Des chercheurs du centre de sécurité de l'Institut de technologie de Georgie ont analysé une nouvelle méthode de création de malwares qui pourrait rendre les détections automatisées de virus inopérantes.

Sur mesure, jamais deux fois pareil. C’est ce que pourraient être demain les virus informatiques qui se promèneront sur la Toile. Et le futur est déjà parmi nous, puisque Flashback, le cheval de Troie (trojan) qui a beaucoup fait parler de lui, en contaminant plusieurs centaines de milliers de Mac en avril dernier, en a été un des premiers exemples.

Polymorphisme avancé

Pour autant, cette première étape pourrait bien paver la voie à un véritable enfer pour les chercheurs en sécurité informatique.

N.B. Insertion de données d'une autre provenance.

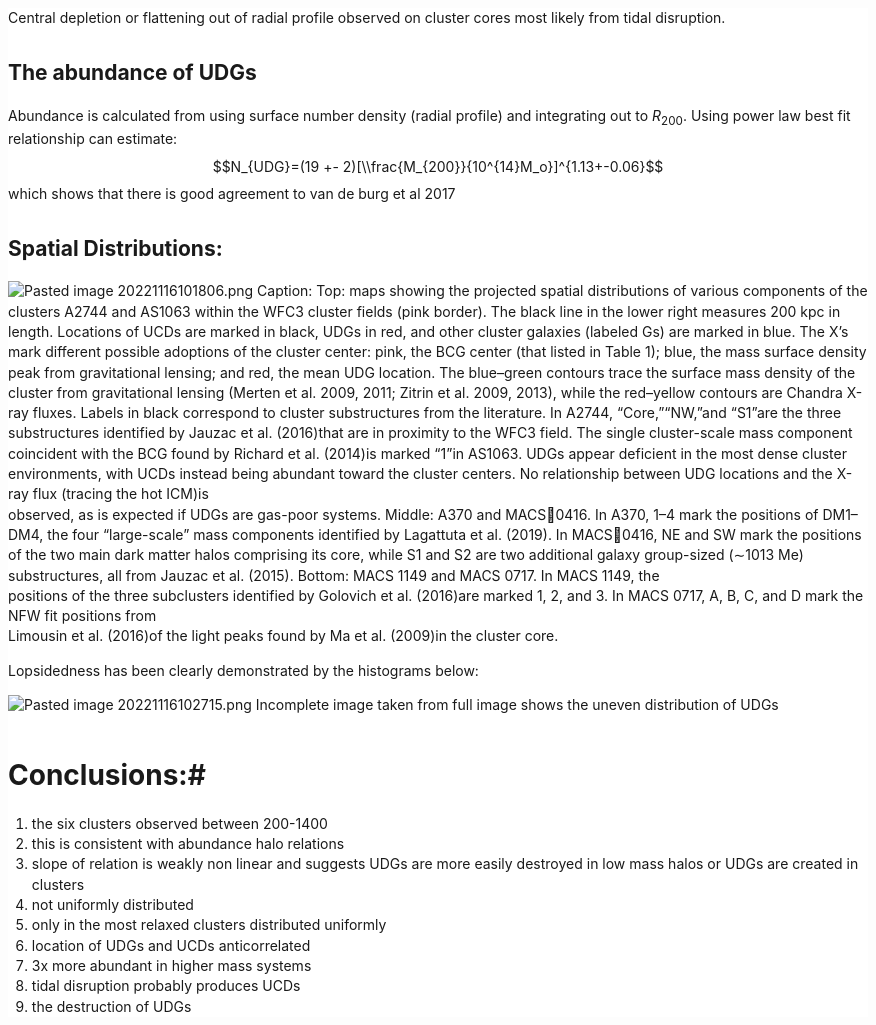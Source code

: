 

Central depletion or flattening out of radial profile observed on cluster cores most likely from tidal disruption.

## The abundance of UDGs ##


Abundance is calculated from using surface number density (radial profile) and integrating out to $R_{200}$.
Using power law best fit relationship can estimate:
$$N_{UDG}=(19 +- 2)[\\frac{M_{200}}{10^{14}M_o}]^{1.13+-0.06}$$
which shows that there is good agreement to van de burg et al 2017

## Spatial Distributions: ##

![Pasted image 20221116101806.png](Pasted%20image%2020221116101806.png)
Caption:
Top: maps showing the projected spatial distributions of various components of the clusters A2744 and AS1063 within the WFC3 cluster fields (pink border). The black line in the lower right measures 200 kpc in length. Locations of UCDs are marked in black, UDGs in red, and other cluster galaxies (labeled Gs) are marked in blue. The X’s mark different possible adoptions of the cluster center: pink, the BCG center (that listed in Table 1); blue, the mass surface density peak from gravitational lensing; and red, the mean UDG location. The blue–green contours trace the surface mass density of the cluster from gravitational lensing (Merten et al. 2009, 2011; Zitrin et al. 2009, 2013), while the red–yellow contours are Chandra X-ray fluxes. Labels in black correspond to cluster substructures from the literature. In A2744, “Core,”“NW,”and “S1”are the three substructures identified by Jauzac et al. (2016)that are in proximity to the WFC3 field. The single cluster-scale mass component coincident with the BCG found by Richard et al. (2014)is marked “1”in AS1063. UDGs appear deficient in the most dense cluster environments, with UCDs instead being abundant toward the cluster centers. No relationship between UDG locations and the X-ray flux (tracing the hot ICM)is  
observed, as is expected if UDGs are gas-poor systems. Middle: A370 and MACS0416. In A370, 1–4 mark the positions of DM1–DM4, the four “large-scale” mass components identified by Lagattuta et al. (2019). In MACS0416, NE and SW mark the positions of the two main dark matter halos comprising its core, while S1 and  S2 are two additional galaxy group-sized (∼1013 Me) substructures, all from Jauzac et al. (2015). Bottom: MACS 1149 and MACS 0717. In MACS 1149, the  
positions of the three subclusters identified by Golovich et al. (2016)are marked 1, 2, and 3. In MACS 0717, A, B, C, and D mark the NFW fit positions from  
Limousin et al. (2016)of the light peaks found by Ma et al. (2009)in the cluster core.



Lopsidedness has been clearly demonstrated by the histograms below:

![Pasted image 20221116102715.png](Pasted%20image%2020221116102715.png)
Incomplete image taken from full image shows the uneven distribution of UDGs
# Conclusions:#

1. the six clusters observed between 200-1400
2. this is consistent with abundance halo relations
3. slope of relation is weakly non linear  and suggests UDGs are more easily destroyed in low mass halos or UDGs are created in clusters
4. not uniformly distributed
5. only in the most relaxed clusters distributed uniformly
6. location of UDGs and UCDs anticorrelated
7. 3x more abundant in higher mass systems
8. tidal disruption probably produces UCDs
9. the destruction of UDGs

Selon Paul Royal et quelques autres chercheurs du centre de sécurité de l’Institut de technologie de Georgie, cette capacité à muter, ou tout au moins à s’adapter à chaque machine, pour être différent en fonction des ordinateurs contaminés. Et pourrait porter un sérieux coup aux systèmes d’analyse automatisée dans nos antivirus. Le polymorphisme dans ses plus beaux atours. C’est ce que laisse entendre un article publié dans la revue du MIT, qui résume rapidement les travaux que Paul Royal présentera lors de la conférence Black Hat de Las Vegas cette semaine.